> _Input_:
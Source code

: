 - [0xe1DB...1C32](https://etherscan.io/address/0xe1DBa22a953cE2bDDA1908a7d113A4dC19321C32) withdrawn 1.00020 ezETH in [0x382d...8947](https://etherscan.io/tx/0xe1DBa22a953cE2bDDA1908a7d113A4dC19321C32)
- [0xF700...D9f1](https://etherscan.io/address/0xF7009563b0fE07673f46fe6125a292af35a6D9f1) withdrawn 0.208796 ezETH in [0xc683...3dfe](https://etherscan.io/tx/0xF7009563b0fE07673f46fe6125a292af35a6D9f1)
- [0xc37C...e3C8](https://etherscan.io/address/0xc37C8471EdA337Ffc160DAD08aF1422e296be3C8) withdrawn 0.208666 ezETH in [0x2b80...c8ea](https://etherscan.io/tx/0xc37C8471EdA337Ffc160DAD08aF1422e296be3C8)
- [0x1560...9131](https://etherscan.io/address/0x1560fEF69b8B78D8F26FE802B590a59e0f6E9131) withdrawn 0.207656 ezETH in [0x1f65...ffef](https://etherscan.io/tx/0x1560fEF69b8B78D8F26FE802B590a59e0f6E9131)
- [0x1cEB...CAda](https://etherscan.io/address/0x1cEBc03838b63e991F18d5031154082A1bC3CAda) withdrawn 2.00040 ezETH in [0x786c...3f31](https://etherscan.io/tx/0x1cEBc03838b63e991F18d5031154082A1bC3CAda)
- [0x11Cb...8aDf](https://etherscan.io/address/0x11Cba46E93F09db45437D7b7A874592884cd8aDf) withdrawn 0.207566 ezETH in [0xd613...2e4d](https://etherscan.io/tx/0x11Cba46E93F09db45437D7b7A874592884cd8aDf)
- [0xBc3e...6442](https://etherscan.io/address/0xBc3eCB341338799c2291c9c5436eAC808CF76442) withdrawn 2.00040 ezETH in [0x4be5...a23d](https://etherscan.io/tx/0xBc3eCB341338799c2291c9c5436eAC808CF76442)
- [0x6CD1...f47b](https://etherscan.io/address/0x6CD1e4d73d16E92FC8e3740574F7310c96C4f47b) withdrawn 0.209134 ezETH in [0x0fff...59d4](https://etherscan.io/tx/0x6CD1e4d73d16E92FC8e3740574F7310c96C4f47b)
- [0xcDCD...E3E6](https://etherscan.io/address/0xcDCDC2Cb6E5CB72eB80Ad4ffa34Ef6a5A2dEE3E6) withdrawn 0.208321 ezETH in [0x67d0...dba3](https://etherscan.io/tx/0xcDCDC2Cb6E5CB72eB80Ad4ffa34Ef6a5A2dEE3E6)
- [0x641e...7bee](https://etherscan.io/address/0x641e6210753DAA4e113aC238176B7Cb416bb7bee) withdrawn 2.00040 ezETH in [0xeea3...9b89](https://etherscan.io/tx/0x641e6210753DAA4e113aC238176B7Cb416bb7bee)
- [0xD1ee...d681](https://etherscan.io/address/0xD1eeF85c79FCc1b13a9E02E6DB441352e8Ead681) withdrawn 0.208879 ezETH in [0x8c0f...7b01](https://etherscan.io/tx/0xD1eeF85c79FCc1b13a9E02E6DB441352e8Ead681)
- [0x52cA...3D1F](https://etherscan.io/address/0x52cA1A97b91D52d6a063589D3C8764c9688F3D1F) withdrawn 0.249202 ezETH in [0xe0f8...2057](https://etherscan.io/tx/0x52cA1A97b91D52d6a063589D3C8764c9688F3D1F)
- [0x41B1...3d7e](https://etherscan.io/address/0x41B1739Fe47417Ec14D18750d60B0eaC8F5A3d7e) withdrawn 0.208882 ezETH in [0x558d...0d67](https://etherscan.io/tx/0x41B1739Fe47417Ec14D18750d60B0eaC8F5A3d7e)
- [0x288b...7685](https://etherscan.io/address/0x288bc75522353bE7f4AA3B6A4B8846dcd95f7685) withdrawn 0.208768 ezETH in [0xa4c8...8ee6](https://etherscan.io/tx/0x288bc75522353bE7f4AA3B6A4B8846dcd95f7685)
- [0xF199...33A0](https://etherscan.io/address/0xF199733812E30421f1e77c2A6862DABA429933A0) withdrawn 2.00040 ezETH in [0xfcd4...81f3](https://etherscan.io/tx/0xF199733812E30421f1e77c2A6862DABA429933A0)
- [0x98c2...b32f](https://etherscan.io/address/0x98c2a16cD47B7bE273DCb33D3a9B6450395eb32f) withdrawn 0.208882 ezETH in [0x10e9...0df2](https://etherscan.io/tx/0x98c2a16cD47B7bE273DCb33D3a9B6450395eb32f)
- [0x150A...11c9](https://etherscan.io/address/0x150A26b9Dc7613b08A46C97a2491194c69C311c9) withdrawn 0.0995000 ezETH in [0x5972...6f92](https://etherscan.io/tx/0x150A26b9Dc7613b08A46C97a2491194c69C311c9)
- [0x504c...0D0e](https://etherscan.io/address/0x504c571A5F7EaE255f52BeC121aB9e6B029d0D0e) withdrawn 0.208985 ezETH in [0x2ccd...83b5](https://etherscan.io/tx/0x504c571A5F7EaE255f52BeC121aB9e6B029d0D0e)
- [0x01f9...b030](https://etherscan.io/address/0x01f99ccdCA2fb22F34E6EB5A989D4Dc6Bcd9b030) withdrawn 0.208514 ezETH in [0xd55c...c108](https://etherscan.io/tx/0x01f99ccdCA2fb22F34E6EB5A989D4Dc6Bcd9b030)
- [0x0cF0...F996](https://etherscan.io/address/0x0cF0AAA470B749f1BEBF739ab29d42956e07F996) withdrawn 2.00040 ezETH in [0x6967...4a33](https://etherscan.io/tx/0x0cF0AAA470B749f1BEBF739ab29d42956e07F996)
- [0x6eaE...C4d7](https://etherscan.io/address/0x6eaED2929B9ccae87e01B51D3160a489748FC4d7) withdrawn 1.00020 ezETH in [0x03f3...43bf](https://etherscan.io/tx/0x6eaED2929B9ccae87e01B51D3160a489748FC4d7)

> _Exercise prompt_: Produce an exact repeat of the lines from the one containing "withdrawn 0.208768 ezETH" through the last line of the data, and nothing more.

> _Answer section_:
- [0x288b...7685](https://etherscan.io/address/0x288bc75522353bE7f4AA3B6A4B8846dcd95f7685) withdrawn 0.208768 ezETH in [0xa4c8...8ee6](https://etherscan.io/tx/0x288bc75522353bE7f4AA3B6A4B8846dcd95f7685)
- [0xF199...33A0](https://etherscan.io/address/0xF199733812E30421f1e77c2A6862DABA429933A0) withdrawn 2.00040 ezETH in [0xfcd4...81f3](https://etherscan.io/tx/0xF199733812E30421f1e77c2A6862DABA429933A0)
- [0x98c2...b32f](https://etherscan.io/address/0x98c2a16cD47B7bE273DCb33D3a9B6450395eb32f) withdrawn 0.208882 ezETH in [0x10e9...0df2](https://etherscan.io/tx/0x98c2a16cD47B7bE273DCb33D3a9B6450395eb32f)
- [0x150A...11c9](https://etherscan.io/address/0x150A26b9Dc7613b08A46C97a2491194c69C311c9) withdrawn 0.0995000 ezETH in [0x5972...6f92](https://etherscan.io/tx/0x150A26b9Dc7613b08A46C97a2491194c69C311c9)
- [0x504c...0D0e](https://etherscan.io/address/0x504c571A5F7EaE255f52BeC121aB9e6B029d0D0e) withdrawn 0.208985 ezETH in [0x2ccd...83b5](https://etherscan.io/tx/0x504c571A5F7EaE255f52BeC121aB9e6B029d0D0e)
- [0x01f9...b030](https://etherscan.io/address/0x01f99ccdCA2fb22F34E6EB5A989D4Dc6Bcd9b030) withdrawn 0.208514 ezETH in [0xd55c...c108](https://etherscan.io/tx/0x01f99ccdCA2fb22F34E6EB5A989D4Dc6Bcd9b030)
- [0x0cF0...F996](https://etherscan.io/address/0x0cF0AAA470B749f1BEBF739ab29d42956e07F996) withdrawn 2.00040 ezETH in [0x6967...4a33](https://etherscan.io/tx/0x0cF0AAA470B749f1BEBF739ab29d42956e07F996)
- [0x6eaE...C4d7](https://etherscan.io/address/0x6eaED2929B9ccae87e01B51D3160a489748FC4d7) withdrawn 1.00020 ezETH in [0x03f3...43bf](https://etherscan.io/tx/0x6eaED2929B9ccae87e01B51D3160a489748FC4d7)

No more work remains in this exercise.